Judge Dale E. Ho in Manhattan extended the status temporarily while a lawsuit seeking to preserve the protections plays out. In an emergency order, he wrote that people granted the status are ordinary, law-abiding people who the U.S. government had determined could face threats to their safety if they were returned to a country facing an ongoing armed conflict.
Amid its immigration crackdown, the Trump administration has terminated Temporary Protected Status for people from nine countries, including Haiti, Venezuela and Ethiopia. Before Ho’s ruling, protections for Yemeni refugees were set to end on Monday, according to U.S. Citizenship and Immigration Services.
People with Temporary Protected Status are eligible to remain in the U.S., may not be removed from the country, and are able to receive work and travel authorization.
In his ruling, Ho criticized former Homeland Security Secretary Kristi Noem, saying Congress had established a process for Temporary Protected Status to be altered or rescinded, but she had not followed it.

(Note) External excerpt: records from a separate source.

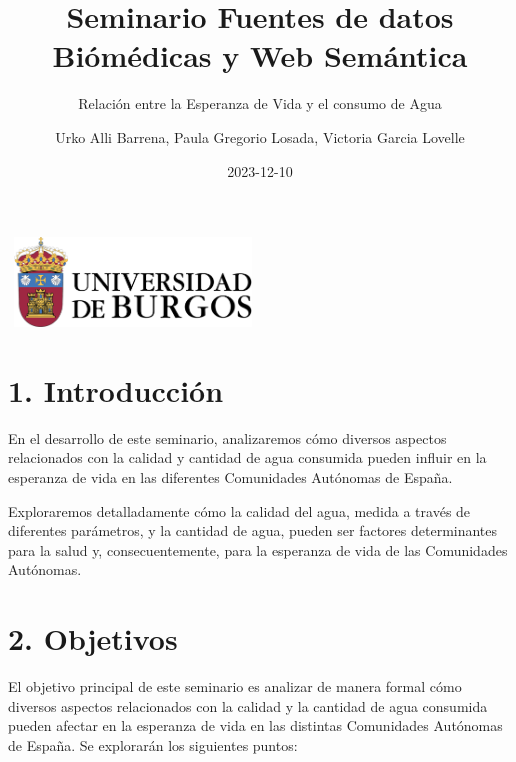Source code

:\documentclass[
]{article}
\title{Seminario Fuentes de datos Biómédicas y Web Semántica}
\subtitle{Relación entre la Esperanza de Vida y el consumo de Agua}
\author{Urko Alli Barrena, Paula Gregorio Losada, Victoria Garcia
Lovelle}
\date{2023-12-10}
\begin{document}
\maketitle

{
\setcounter{tocdepth}{6}
\tableofcontents
}
\includegraphics[width=2.60417in,height=0.9375in]{INPUT/images/EscudoUBU.png}

\hypertarget{introducciuxf3n}{%
\section{1. Introducción}\label{introducciuxf3n}}

En el desarrollo de este seminario, analizaremos cómo diversos aspectos
relacionados con la calidad y cantidad de agua consumida pueden influir
en la esperanza de vida en las diferentes Comunidades Autónomas de
España.

Exploraremos detalladamente cómo la calidad del agua, medida a través de
diferentes parámetros, y la cantidad de agua, pueden ser factores
determinantes para la salud y, consecuentemente, para la esperanza de
vida de las Comunidades Autónomas.

\hypertarget{objetivos}{%
\section{2. Objetivos}\label{objetivos}}

El objetivo principal de este seminario es analizar de manera formal
cómo diversos aspectos relacionados con la calidad y la cantidad de agua
consumida pueden afectar en la esperanza de vida en las distintas
Comunidades Autónomas de España. Se explorarán los siguientes puntos:
\end{document}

He was particularly critical of a social media message she sent out in early December in which she said she had just met with President Donald Trump and was recommending a full travel ban “on every damn country that's been flooding our nation with killers, leeches, and entitlement junkies.”
On Feb. 13, he noted, Noem announced in a news release that Temporary Protected Status would be terminated for Yemen, finding that letting them stay in the U.S. was “contrary to our national interest.”
“TPS holders from Yemen are not ‘killers, leeches, and entitlement junkies,’ ” Ho wrote at the start of his conclusion in his 36-page decision.
He noted that among 2,810 Yemenis who hold TPS status and another 425 who have applied were a pregnant 33-year-old Detroit woman due to give birth this month whose unborn child has a congenital heart condition that is not treatable in Yemen and a 50-year-old former human rights worker in Brooklyn who is a target of Houthi-aligned militias in Yemen.
“Temporary means temporary and the final word will not be from activist judges legislating from the bench," the U.S. Department of Homeland Security said in a statement.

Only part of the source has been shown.